特訓!!
「よーし!がんばるぞー!」
私は、自分に気合いを入れて…学校まで3キロの距離を全力疾走した。
「おはよう!真子!」
私は、正門で会った真子に全力で挨拶する。
「おはよう!天音羽…って!どした?!」
真子が驚いた声を出す。
友達が汗だくになってすごい形相で走ってきたのだから、当然だ。
「今私、特訓してる!」
私は、ビシッと自分を指さして、得意気に言った。
「なんで…?部活のため?」
「己を磨く!」
「…そうですか」
真子は、少し引いた顔をしたが、頑張れとジュースを奢ってくれた。
授業中は空気椅子、休み時間は外周を走り、もちろん部活も全力で。
「天音羽、何かあった?」
「え?!…いや、特に何も…」
「だって、今日何か変だよ。運動だけじゃない。授業だって…真面目に聞いてたじゃん!」
そう。私は、ちゃんと授業を聞くようになった。
特訓するにあたり、今までの自分の戦いをもう一度見た。アンチコメントは少なく、感謝が大きかったから今まで気づかなかったけど、周りへの被害は相当大きかった。怪我人は少ないものの、道路や建物は私が戦うたびにグチャグチャだ。

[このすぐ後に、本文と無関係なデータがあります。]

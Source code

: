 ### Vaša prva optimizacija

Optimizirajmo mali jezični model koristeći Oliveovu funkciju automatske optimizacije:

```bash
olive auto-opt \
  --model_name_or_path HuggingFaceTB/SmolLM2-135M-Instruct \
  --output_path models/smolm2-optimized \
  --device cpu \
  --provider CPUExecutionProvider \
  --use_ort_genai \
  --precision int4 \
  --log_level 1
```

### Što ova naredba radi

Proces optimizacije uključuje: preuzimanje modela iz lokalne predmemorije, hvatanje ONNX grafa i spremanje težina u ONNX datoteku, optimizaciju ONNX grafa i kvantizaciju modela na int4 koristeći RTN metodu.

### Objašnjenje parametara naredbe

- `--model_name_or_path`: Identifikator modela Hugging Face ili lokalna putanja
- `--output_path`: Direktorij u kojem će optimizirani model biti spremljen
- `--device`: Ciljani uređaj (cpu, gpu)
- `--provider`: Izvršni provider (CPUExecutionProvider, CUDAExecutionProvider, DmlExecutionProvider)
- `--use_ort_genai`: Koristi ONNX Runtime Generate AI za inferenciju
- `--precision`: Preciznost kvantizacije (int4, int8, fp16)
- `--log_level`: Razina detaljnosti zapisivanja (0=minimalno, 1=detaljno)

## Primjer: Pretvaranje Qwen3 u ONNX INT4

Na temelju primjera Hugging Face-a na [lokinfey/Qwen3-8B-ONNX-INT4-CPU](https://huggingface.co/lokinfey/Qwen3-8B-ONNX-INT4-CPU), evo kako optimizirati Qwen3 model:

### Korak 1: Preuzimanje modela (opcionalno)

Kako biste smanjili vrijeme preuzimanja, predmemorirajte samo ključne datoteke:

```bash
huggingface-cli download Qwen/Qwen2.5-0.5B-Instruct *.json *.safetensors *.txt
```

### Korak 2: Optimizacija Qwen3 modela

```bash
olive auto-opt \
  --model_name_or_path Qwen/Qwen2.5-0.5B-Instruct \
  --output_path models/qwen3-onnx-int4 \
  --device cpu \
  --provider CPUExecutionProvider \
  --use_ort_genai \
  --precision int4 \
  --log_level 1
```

…もっと、考えて動けるようにならないといけない。頭を常に動かし続けられるようにするためにも、授業は真面目に聞かなくては。
「よーし!頑張る!」
私は、自分に気合いを入れる。
「…よくわからないけど、天音羽がよくわからないのはいつものことだし、まぁ頑張れ。」
真子はすごく失礼なことを言いながら、から揚げ棒をくれた。
「ただいまー!」
「おかえり姉ちゃん!」
呂都丸が出迎えてくれる。
「優が来てるよ。」
「マジ?!」
私は、急いで居間に行く。
「優!」
「天音羽、おかえり。」
「ただいま!今日は何しに来たの?薬ができたとか?」
「…そんなすぐできるわけないだろ。」
「?じゃあ、今日は遊びに来たとか?」
「…天音羽、お前が呼び出したんだろ」
「…あ、そうだった。」
授業で頭を使いすぎて忘れていたが、そういえば優にお願いがあったんだった。
「お願いします!特訓に付き合ってください!」
私は、優に土下座した。
「別にいいけど…何をするんだ?」
「私が戦いの動きをやって、優が指摘する!」
「…わかった。どこでやるんだ?」
「…」
「…考えてなかったな。」
「…はい。」
優が長いため息をついた。
「わかった。俺が練習場所を見つける。」
「ありがとうございます!」
私はもう一度優に土下座した。
✽✽✽
「まだですか〜。あいつを出す許可。これは時間との戦いなんですけど〜」
冷たく暗い部屋に、男が動くたびにカチャカチャと試験管の鳴る音が響く。
「まぁ待て。…今回の実験体があっけなくやられたからな。上層部も慎重になっているんだ。」
「今回はいけますよ〜。ロトがボロボロの状態なら、特に脅威でもない。」
「だが、フェリスがいる。」
「だから、今回の実験体を出させてほしいんすよ!…あれなら、フェリスも脅威ではない。」
「…あの完璧な成功体を?」
「ええ。」
男は、ニタリと笑って金色の目を光らせた。